* Exercise prompt
How many lines of the data include the string "results"? State the number and nothing else.
-------
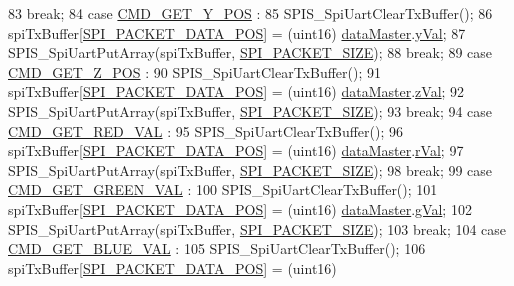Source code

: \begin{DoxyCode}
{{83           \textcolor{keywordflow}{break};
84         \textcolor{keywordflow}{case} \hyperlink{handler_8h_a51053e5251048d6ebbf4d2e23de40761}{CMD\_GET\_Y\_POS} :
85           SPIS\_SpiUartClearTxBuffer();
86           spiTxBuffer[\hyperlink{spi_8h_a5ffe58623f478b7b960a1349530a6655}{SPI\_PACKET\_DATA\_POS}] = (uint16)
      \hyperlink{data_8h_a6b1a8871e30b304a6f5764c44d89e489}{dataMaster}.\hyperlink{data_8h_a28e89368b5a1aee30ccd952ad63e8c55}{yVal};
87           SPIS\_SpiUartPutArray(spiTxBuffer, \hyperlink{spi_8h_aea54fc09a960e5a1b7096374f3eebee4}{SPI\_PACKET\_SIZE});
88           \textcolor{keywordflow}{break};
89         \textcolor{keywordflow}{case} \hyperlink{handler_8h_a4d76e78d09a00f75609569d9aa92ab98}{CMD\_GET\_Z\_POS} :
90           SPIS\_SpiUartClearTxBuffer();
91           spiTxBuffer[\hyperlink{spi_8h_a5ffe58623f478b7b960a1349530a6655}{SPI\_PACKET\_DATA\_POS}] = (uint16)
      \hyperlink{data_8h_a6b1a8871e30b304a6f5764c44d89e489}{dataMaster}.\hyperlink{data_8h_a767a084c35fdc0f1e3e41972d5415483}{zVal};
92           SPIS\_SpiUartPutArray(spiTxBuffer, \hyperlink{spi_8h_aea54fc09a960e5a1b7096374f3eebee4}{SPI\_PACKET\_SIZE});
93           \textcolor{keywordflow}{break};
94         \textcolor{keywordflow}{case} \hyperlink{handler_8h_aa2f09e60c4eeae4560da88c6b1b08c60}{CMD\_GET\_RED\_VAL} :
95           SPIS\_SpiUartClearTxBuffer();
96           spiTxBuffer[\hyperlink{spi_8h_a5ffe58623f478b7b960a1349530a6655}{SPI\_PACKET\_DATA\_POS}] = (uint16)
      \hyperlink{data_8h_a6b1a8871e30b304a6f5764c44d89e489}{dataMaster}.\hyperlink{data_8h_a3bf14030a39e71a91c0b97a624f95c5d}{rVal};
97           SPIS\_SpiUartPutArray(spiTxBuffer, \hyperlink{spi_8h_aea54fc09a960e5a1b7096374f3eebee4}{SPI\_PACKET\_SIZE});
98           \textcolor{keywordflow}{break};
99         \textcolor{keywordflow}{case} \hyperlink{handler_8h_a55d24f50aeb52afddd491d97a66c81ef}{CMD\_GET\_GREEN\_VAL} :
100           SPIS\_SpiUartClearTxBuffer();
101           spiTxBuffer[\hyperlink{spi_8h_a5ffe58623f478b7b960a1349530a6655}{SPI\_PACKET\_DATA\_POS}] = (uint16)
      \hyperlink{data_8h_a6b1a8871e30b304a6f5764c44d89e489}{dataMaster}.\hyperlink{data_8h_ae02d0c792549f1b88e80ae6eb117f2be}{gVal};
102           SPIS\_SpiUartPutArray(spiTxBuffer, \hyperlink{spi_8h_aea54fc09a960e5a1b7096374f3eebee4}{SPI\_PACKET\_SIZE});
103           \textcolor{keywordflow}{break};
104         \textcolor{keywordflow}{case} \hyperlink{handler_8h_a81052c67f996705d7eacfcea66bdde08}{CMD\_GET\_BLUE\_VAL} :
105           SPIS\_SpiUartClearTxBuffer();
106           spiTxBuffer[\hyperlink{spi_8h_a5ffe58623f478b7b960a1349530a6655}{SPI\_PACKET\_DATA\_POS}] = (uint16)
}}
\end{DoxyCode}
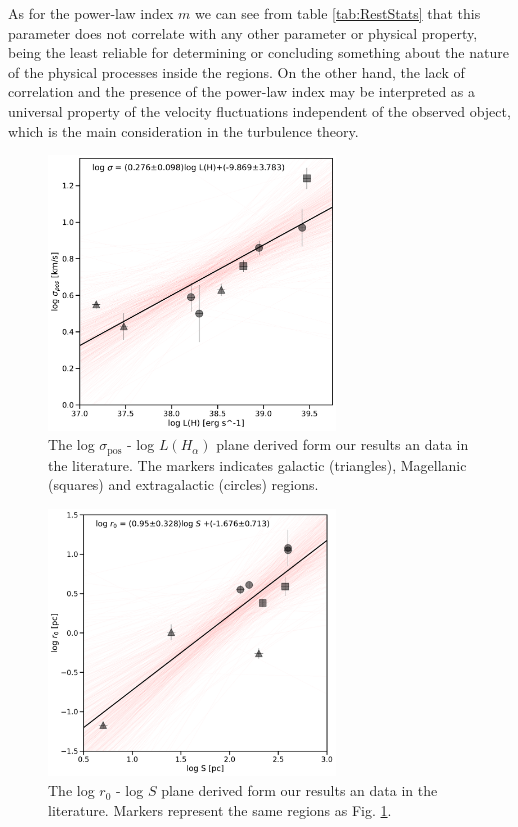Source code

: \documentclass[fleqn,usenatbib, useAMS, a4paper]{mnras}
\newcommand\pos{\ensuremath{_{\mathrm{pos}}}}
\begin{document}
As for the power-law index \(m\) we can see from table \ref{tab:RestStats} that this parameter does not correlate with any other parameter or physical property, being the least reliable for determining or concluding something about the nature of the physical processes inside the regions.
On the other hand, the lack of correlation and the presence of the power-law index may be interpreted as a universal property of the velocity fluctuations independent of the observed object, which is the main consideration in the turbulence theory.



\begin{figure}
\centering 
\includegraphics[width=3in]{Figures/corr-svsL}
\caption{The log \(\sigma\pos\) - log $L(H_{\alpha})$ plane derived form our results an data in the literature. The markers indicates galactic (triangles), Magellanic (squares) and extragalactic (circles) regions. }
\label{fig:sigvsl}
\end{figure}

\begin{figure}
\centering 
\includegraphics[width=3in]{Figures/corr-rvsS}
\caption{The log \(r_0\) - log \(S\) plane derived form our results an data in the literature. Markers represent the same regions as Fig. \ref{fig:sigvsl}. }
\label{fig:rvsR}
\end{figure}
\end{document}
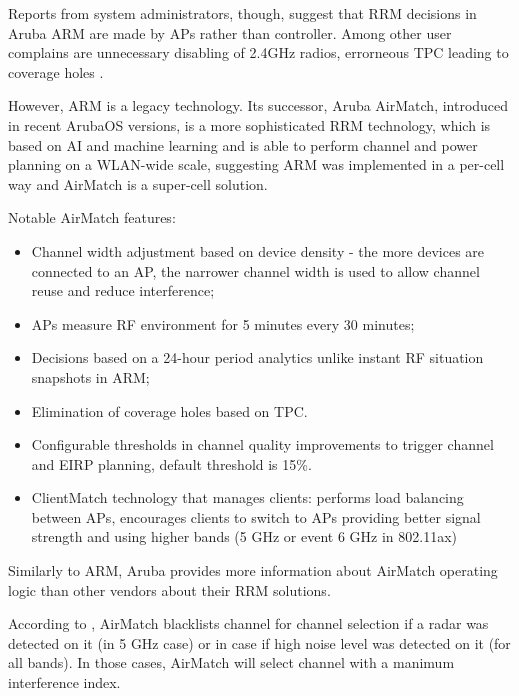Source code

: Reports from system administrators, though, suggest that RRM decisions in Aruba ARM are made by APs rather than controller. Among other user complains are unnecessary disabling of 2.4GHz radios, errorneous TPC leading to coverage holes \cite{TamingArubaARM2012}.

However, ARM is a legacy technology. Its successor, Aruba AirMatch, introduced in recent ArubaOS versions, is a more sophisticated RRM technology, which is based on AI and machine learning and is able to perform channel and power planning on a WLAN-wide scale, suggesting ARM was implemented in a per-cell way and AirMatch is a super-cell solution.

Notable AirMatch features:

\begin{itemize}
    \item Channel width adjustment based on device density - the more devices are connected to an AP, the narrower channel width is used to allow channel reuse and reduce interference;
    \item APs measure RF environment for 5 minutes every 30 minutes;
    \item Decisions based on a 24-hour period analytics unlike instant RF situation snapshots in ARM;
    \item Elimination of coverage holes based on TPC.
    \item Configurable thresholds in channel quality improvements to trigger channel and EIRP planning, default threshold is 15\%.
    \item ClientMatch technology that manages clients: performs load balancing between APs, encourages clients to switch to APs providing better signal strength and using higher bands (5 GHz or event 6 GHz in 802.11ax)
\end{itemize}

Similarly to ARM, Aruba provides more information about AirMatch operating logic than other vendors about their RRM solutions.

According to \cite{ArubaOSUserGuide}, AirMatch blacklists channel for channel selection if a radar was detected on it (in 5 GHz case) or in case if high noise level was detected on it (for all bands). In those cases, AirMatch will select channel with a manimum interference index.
-------
* Solution to this problem
2